Titles and abstracts

Conference: Artefacts and material culture

Setting or mind-setting? A study of a South Indian hunter-gatherer camp

Nurit Bird-David (Anthropology, University of Haifa)

Given anthropological theories of how houses reflect and regenerate symbolic schemes, I discuss in this presentation what, if anything, can be learnt about hunter-gatherers' perceptions of their worlds from their materially simple dwellings and belongings. My assumption is that these dwellings look to us as temporary shelters that are scarcely equipped. But for their dwellers, traditionally, they represented a permanent and adequate way of dwelling.

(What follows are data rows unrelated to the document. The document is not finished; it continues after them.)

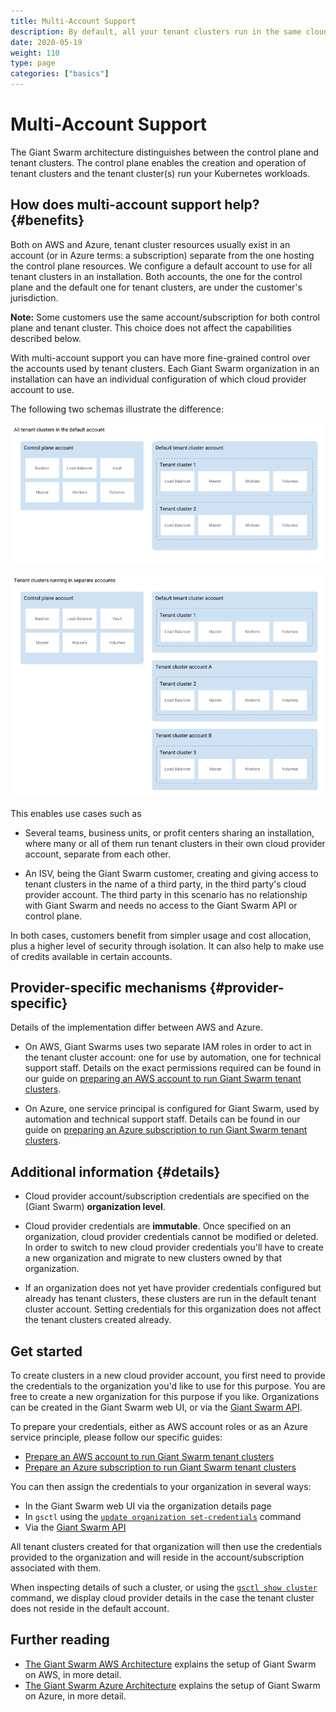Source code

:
 ```yaml
---
title: Multi-Account Support
description: By default, all your tenant clusters run in the same cloud provider account. With Multi-Account support for AWS and Azure, you can define a specific cloud provider account to use per organization.
date: 2020-05-19
weight: 110
type: page
categories: ["basics"]
---
```


# Multi-Account Support

The Giant Swarm architecture distinguishes between the control plane and tenant clusters. The control plane enables the creation and operation of tenant clusters and the tenant cluster(s) run your Kubernetes workloads.

## How does multi-account support help? {#benefits}

Both on AWS and Azure, tenant cluster resources usually exist in an account (or in Azure terms: a subscription) separate from the one hosting the control plane resources. We configure a default account to use for all tenant clusters in an installation. Both accounts, the one for the control plane and the default one for tenant clusters, are under the customer's jurisdiction.

**Note:** Some customers use the same account/subscription for both control plane and tenant cluster. This choice does not affect the capabilities described below.

With multi-account support you can have more fine-grained control over the accounts used by tenant clusters. Each Giant Swarm organization in an installation can have an individual configuration of which cloud provider account to use.

The following two schemas illustrate the difference:

![same-account](same-account.png)

![same-account](separate-accounts.png)

This enables use cases such as

- Several teams, business units, or profit centers sharing an installation, where many or all of them run tenant clusters in their own cloud provider account, separate from each other.

- An ISV, being the Giant Swarm customer, creating and giving access to tenant clusters in the name of a third party, in the third party's cloud provider account. The third party in this scenario has no relationship with Giant Swarm and needs no access to the Giant Swarm API or control plane.

In both cases, customers benefit from simpler usage and cost allocation, plus a higher level of security through isolation. It can also help to make use of credits available in certain accounts.

## Provider-specific mechanisms {#provider-specific}

Details of the implementation differ between AWS and Azure.

- On AWS, Giant Swarms uses two separate IAM roles in order to act in the tenant cluster account: one for use by automation, one for technical support staff. Details on the exact permissions required can be found in our guide on [preparing an AWS account to run Giant Swarm tenant clusters](/guides/prepare-aws-account-for-tenant-clusters/).

- On Azure, one service principal is configured for Giant Swarm, used by automation and technical support staff. Details can be found in our guide on [preparing an Azure subscription to run Giant Swarm tenant clusters](/guides/prepare-azure-subscription-for-tenant-clusters/).

## Additional information {#details}

- Cloud provider account/subscription credentials are specified on the (Giant Swarm) **organization level**.

- Cloud provider credentials are **immutable**. Once specified on an organization, cloud provider credentials cannot be modified or deleted. In order to switch to new cloud provider credentials you'll have to create a new organization and migrate to new clusters owned by that organization.

- If an organization does not yet have provider credentials configured but already has tenant clusters, these clusters are run in the default tenant cluster account. Setting credentials for this organization does not affect the tenant clusters created already.

## Get started

To create clusters in a new cloud provider account, you first need to provide the credentials to the organization you'd like to use for this purpose. You are free to create a new organization for this purpose if you like. Organizations can be created in the Giant Swarm web UI, or via the [Giant Swarm API](/api/#operation/addOrganization).

To prepare your credentials, either as AWS account roles or as an Azure service principle, please follow our specific guides:

- [Prepare an AWS account to run Giant Swarm tenant clusters](/guides/prepare-aws-account-for-tenant-clusters/)
- [Prepare an Azure subscription to run Giant Swarm tenant clusters](/guides/prepare-azure-subscription-for-tenant-clusters/)

You can then assign the credentials to your organization in several ways:

- In the Giant Swarm web UI via the organization details page
- In `gsctl` using the [`update organization set-credentials`](/reference/gsctl/update-org-set-credentials/) command
- Via the [Giant Swarm API](/api/#operation/addCredentials)

All tenant clusters created for that organization will then use the credentials provided to the organization and will reside in the account/subscription associated with them.

When inspecting details of such a cluster, or using the [`gsctl show cluster`](/reference/gsctl/show-cluster/) command, we display cloud provider details in the case the tenant cluster does not reside in the default account.

## Further reading

- [The Giant Swarm AWS Architecture](/basics/aws-architecture/) explains the setup of Giant Swarm on AWS, in more detail.
- [The Giant Swarm Azure Architecture](/basics/azure-architecture/) explains the setup of Giant Swarm on Azure, in more detail.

I ask, therefore, what cultural values and senses of self and inter-personal relations do these artefacts embody and regenerate? What symbolic schemes are shown and reproduced by them? I draw on a long-term study of an indigenous forest people in the Nilgiri-Wynaad who, when this study began in the late 1970s, still partially maintained hunting and gathering traditions.

Cognitive resources for learning about artefacts in human infants

Gergely Csibra (Psychology, Central European University)

Even if we assume that human infants conceive the prototypical artefacts in their environment (tools, furniture, vehicles, clothing, weapons etc) in terms of their function, they face a non-trivial task when they are confronted with novel artefacts to which they have to assign functions. I will discuss two kinds of cognitive resources that infants can utilise in such situations.

Teleological reasoning, which is also used for action understanding, can inform the child what an object (or an action) is 'good for' by assuming a certain amount of optimality of design. In addition, the genericity expectation that infants apply for the interpretation of communication directed to them can make them represent communicatively demonstrated causal dispositional properties of artefacts as their kind-relevant functional attributes. These cognitive resources support learning infants' about artefact function.

Investigating social learning and cultural transmission in young children

Emma Flynn (Psychology, Durham University)

When a child witnesses another person produce a behaviour that is not currently in the observer's repertoire, what elements of this scene are attended to and reproduced? Similarly, when such novel behaviour is presented in a group context, does it spread, and if so, how?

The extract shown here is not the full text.